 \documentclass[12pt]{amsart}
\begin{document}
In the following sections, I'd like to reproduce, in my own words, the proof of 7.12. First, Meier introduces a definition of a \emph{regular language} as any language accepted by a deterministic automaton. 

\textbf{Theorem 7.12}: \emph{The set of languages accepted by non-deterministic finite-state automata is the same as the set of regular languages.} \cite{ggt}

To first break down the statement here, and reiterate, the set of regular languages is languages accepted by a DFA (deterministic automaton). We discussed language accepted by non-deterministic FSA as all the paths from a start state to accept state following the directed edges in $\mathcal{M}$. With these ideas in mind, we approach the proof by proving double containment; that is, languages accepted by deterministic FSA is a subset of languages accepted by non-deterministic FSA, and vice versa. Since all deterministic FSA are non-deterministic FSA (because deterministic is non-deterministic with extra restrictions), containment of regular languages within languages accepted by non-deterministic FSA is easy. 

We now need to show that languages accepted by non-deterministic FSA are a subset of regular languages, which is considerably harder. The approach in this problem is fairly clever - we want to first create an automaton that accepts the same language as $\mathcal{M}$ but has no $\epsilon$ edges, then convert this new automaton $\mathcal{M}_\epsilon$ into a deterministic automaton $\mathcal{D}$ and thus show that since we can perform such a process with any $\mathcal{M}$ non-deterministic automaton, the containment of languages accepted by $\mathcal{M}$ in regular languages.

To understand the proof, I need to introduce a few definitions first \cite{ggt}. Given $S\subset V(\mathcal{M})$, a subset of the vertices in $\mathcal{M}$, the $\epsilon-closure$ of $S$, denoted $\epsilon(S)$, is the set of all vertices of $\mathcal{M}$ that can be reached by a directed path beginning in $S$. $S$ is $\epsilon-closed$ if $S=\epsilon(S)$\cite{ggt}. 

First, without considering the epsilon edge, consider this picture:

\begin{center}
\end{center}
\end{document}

______

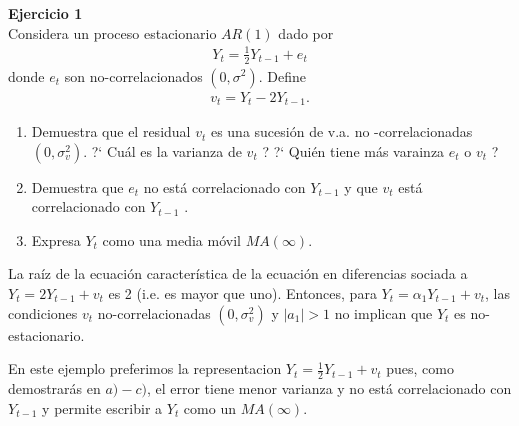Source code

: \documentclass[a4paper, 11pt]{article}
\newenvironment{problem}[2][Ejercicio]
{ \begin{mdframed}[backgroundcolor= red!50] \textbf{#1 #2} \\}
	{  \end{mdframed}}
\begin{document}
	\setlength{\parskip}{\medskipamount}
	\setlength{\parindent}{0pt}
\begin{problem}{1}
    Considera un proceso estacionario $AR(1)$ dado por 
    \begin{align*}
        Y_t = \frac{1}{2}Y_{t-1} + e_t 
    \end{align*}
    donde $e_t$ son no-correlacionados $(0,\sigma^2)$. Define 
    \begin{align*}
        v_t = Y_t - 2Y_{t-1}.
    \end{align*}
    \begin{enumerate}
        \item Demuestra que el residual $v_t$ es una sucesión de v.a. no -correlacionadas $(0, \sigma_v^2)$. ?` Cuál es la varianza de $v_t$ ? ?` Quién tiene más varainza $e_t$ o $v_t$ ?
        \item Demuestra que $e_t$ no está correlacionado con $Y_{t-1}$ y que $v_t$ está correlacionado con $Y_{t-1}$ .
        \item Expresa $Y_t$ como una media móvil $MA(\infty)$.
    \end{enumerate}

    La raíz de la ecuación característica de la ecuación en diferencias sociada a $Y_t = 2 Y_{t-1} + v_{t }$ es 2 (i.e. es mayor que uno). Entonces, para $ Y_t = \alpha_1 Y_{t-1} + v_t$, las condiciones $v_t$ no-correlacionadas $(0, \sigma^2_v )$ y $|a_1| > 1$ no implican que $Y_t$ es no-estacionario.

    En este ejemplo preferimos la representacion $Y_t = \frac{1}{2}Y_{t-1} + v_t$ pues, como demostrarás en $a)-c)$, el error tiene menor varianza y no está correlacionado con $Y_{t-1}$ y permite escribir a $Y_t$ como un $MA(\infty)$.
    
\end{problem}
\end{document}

______

DIRECTIONS FOR THIS TASK — Out of the records above, pick each line that contains the string "infty".

YOUR SOLUTION —
        \item Expresa $Y_t$ como una media móvil $MA(\infty)$.
    En este ejemplo preferimos la representacion $Y_t = \frac{1}{2}Y_{t-1} + v_t$ pues, como demostrarás en $a)-c)$, el error tiene menor varianza y no está correlacionado con $Y_{t-1}$ y permite escribir a $Y_t$ como un $MA(\infty)$.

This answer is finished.